Deux broyeurs répartiteurs pour limiter les bouchages
La rampe est alimentée en lisier via une sortie de 200 mm de diamètre, permettant de se passer d’un accélérateur de flux. « Le compresseur de 14 000 L/min était également suffisamment dimensionné. Les deux broyeurs répartiteurs installés sur la rampe limitent la longueur des tuyaux alimentant les patins et assurent une compatibilité avec tous les lisiers. » Le lisier de bovins représente environ 40 % du volume épandu par la Cuma, contre 60 % de lisier de porcs. « On subit quand même quelques bouchages avec les lisiers les plus épais et les fins de fosse. Mais le changement régulier du sens de rotation des broyeurs et leur nettoyage régulier limitent le phénomène. Dans les cas les plus difficiles, il est toujours possible de repasser temporairement à la buse sans démonter la rampe. »

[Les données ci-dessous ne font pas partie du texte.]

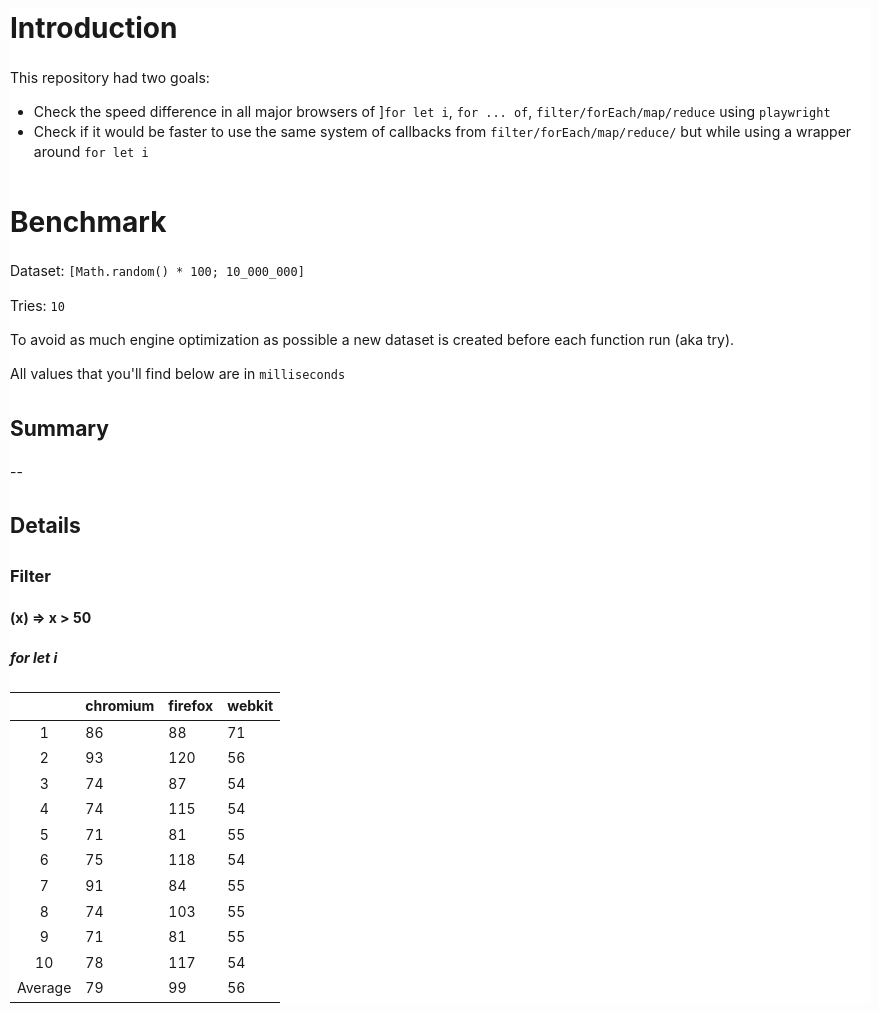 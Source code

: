 
# Introduction

This repository had two goals:

- Check the speed difference in all major browsers of ]`for let i`, `for ... of`, `filter/forEach/map/reduce` using `playwright`
- Check if it would be faster to use the same system of callbacks from `filter/forEach/map/reduce/` but while using a wrapper around `for let i`
  
# Benchmark

Dataset: `[Math.random() * 100; 10_000_000]`

Tries: `10`

To avoid as much engine optimization as possible a new dataset is created before each function run (aka try).

All values that you'll find below are in `milliseconds`

## Summary

--

## Details

### Filter

#### (x) => x > 50

##### for let i

|    | chromium | firefox | webkit |
| :---: | --- | --- | --- |
| 1 | 86 | 88 | 71 |
| 2 | 93 | 120 | 56 |
| 3 | 74 | 87 | 54 |
| 4 | 74 | 115 | 54 |
| 5 | 71 | 81 | 55 |
| 6 | 75 | 118 | 54 |
| 7 | 91 | 84 | 55 |
| 8 | 74 | 103 | 55 |
| 9 | 71 | 81 | 55 |
| 10 | 78 | 117 | 54 |
| Average | 79 | 99 | 56 |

Outre le soin apporté aux broyeurs, l’entretien de la rampe se limite au graissage des articulations. « En trois ans d’utilisation, aucun patin ni lame n’a été changé. La tuyauterie semble aussi bien vieillir », constate Laurent Garo.
Michel Portier
En chiffre : 15 mètres de largeur de travail – 20 à 60 m³/ha de dose de lisier épandu (bovins et porcs) – 40 000 à 45 000 € d’investissement dans une rampe de 15 m (prix actualisé) – 40 % d’aide à l’investissement (conditionnée au DPA) – 10 000 m³ de lisier épandu par an avec la rampe.
Des performances validées par des mesures
La tonne à lisier équipée de sa rampe à patins a été l’un des matériels retenus pour un test réalisé par la fédération des Cuma de l’Ouest. Elle était confrontée à plusieurs machines dotées d’un pendillard, d’un enfouisseur à disques ou à dents et d’une autre rampe à patins. « Elle figurait parmi celles qui ont obtenu les mesures d’émissions les plus basses, faisant jeu égal avec les enfouisseurs. Notre tonne a aussi eu le meilleur score en termes de respect du volume d’épandage », se félicite Laurent Garo.

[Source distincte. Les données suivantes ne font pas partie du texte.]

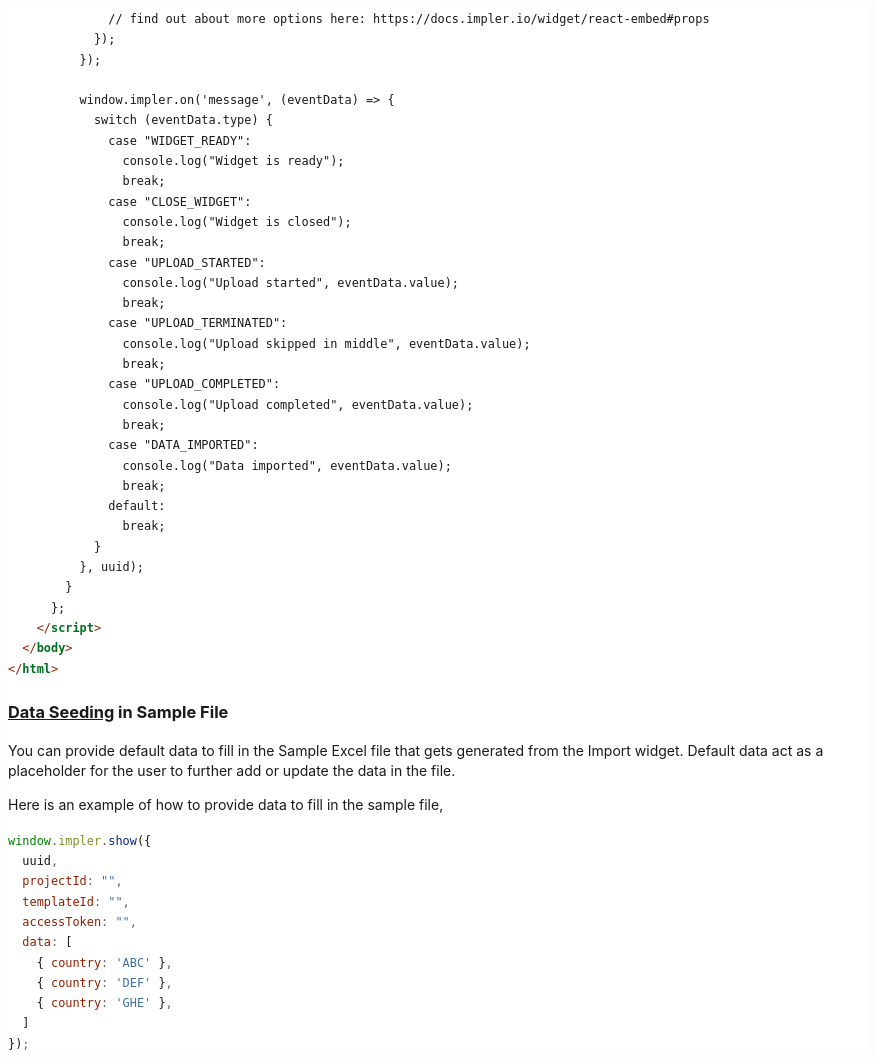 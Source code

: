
 ```html
              // find out about more options here: https://docs.impler.io/widget/react-embed#props
            });
          });
          
          window.impler.on('message', (eventData) => {
            switch (eventData.type) {
              case "WIDGET_READY":
                console.log("Widget is ready");
                break;
              case "CLOSE_WIDGET":
                console.log("Widget is closed");
                break;
              case "UPLOAD_STARTED":
                console.log("Upload started", eventData.value);
                break;
              case "UPLOAD_TERMINATED":
                console.log("Upload skipped in middle", eventData.value);
                break;
              case "UPLOAD_COMPLETED":
                console.log("Upload completed", eventData.value);
                break;
              case "DATA_IMPORTED":
                console.log("Data imported", eventData.value);
                break;
              default:
                break;
            }
          }, uuid);
        }
      };
    </script>
  </body>
</html>
```

### [Data Seeding](../features/data-seeding.md) in Sample File

You can provide default data to fill in the Sample Excel file that gets generated from the Import widget. Default data act as a placeholder for the user to further add or update the data in the file.

Here is an example of how to provide data to fill in the sample file,

```javascript
window.impler.show({
  uuid,
  projectId: "",
  templateId: "",
  accessToken: "",
  data: [
    { country: 'ABC' },
    { country: 'DEF' },
    { country: 'GHE' },
  ]
});
```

Le rétrofit ne s’improvise pas
Le rétrofit d’une tonne existante en bon état permet de faire des sérieuses économies à condition de respecter certains critères. Le montage d’une rampe ou d’un enfouisseur requiert un relevage ou des points de fixation prévus sur le châssis ou la cuve. Ces équipements d’épandage peuvent fortement alourdir l’arrière de la tonne. Le report de charge sur la flèche ne peut être préservé que par des cloisons dans la cuve. La tonne doit aussi disposer de prédispositions hydrauliques suffisantes pour le dépliage de la rampe et l’alimentation d’un broyeur répartiteur. Pour les lisiers épais, il faut s’assurer que le système de pompage débite suffisamment. Des équipements de grande largeur ou des orifices de sortie de faible diamètre peuvent imposer un changement de pompe ou l’ajout d’un accélérateur de flux. Inutile de voir trop large, une rampe de 15, voire 18 m de large est suffisante pour une tonne jusqu’à 20 000 L pour avoir suffisamment d’autonomie. Ce n’est qu’à partir de 24 000 L que peut se justifier un modèle de 24 m ou plus. Attention également au respect du PTAC de la tonne à lisier. L’ajout de poids aura forcément un impact sur la charge et donc le volume utile au transport.